The thing is, this bloke must be in his 40s at least.

Well the boy and I are still walking. I’m probably the same age as the bloke, but dressed as a crumpled Somerset Maugham in jacket, baggy trousers, collarless shirt. The whole style is my mad idea of the dignified older man. More deranged than dignified I expect. And my son is dressed casually but comfortably in a sweat shirt and light jeans. That’s the way he likes to dress. He’s also very fussy, unlike me, and can’t abide stains. It has something to do with his age I guess. Luckily he knows how to use the washing machine or his clothes would end up looking like mine.

We’d forgotten the old woman by now. Still engrossed in some complex manoeuvrings around subjects I don’t fully understand. Still chattering, gaily or peevishly depending upon our age. But she hasn’t moved. She’s standing there, primly starched, with her arms folded, watching us as we pass. I glance towards her and – you know what? – she tuts at us too, and rolls her eyes, and gazes at us as we walk by with that same, tight-lipped look of disapproval on her face. I laugh. At least it gets my mind off negative ions. I look towards Joe and he’s noticed it too. We laugh together.

The whole episode reminds me of the sense of disapproval I have lived with all my life. I’ve always had the feeling that people consider me somehow disreputable and dangerous. It bothered me. Until I realised that it’s probably because I am disreputable and dangerous.

But something else occurs to me about that old woman too, that she lives her whole life in a state of disapproval, with that “tut” in her head, unable to see beyond the particularities of style or appearance, unable to accept people for what they are. And I expect she disapproves of most things. The traffic. The way the old shops are closing down. The lack of facilities in the town for people of her generation. Dogs that foul the pavement. The breakdown in communication between the generations. The way the young people no longer seem to respect her. Hippies and Punks and people with dreadlocks, as well as ageing Teddy Boys and crumpled Somerset Maughams and – even – smart young lads in casual clothes. I don’t know. I get this feeling of a generalised disapproval, a state-of-mind rather than just a thought. But it’s not my fault the world is like it is. It’s not Joe’s, or the guy in tinted glasses. We’re another bunch or ne’er-do-wells on this confused planet, not the cause, the victims like her.

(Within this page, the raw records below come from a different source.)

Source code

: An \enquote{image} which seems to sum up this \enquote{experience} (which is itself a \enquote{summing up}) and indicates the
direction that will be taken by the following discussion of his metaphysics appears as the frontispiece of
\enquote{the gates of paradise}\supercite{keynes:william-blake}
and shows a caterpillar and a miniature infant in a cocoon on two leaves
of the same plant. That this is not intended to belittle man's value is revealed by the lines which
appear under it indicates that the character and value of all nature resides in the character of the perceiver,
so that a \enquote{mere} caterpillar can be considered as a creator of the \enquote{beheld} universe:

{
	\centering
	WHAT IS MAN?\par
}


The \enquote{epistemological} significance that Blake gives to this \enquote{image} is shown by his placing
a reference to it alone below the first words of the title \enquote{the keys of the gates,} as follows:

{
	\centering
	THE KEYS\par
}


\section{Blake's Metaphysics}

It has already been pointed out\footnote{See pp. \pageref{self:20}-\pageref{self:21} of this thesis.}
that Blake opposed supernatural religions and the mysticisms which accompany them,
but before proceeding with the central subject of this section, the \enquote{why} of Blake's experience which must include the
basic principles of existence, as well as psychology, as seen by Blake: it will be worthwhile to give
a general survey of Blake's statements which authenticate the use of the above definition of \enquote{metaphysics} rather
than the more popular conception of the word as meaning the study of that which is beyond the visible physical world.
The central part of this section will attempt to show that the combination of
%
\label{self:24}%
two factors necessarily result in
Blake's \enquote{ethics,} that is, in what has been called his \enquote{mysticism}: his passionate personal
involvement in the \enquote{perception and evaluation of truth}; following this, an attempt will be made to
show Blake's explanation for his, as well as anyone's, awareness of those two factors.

And it also occurs to me just how much the world has changed since her day. It’s not just the dress sense, it’s the attitude. Middle-aged Rockers are expressing something profound about their sense of identity. The Myth of Queen and Country isn’t half as potent as the myth of Rock ‘n’ Roll. Elvis is King after all. Their loyalties are split in other words. Later generations went further down this road. Younger rebels have no split loyalties at all. They simply don’t believe in the Establishment any longer. They are looking for something new. And the old lady is right in thinking that she doesn’t understand the younger generation. And neither, of course does Michael Howard.

And it is this exact attitude that lies behind the Criminal Justice Act (CJA) isn’t it? Disapproval. The CJA has nothing to do with protecting the community from crime. It has everything to do with attempting to hold onto a myth, the bourgeois dream of respectability and smartness and generalised home-ownership. It is a bulwark against the rising tide of change, against the future and it’s uncertainties. Disapproval as a mental state is merely endearing in the elderly. As legislation it is far more sinister.

What’s that about negative ions again? The beauty if lightning is that it clears the air.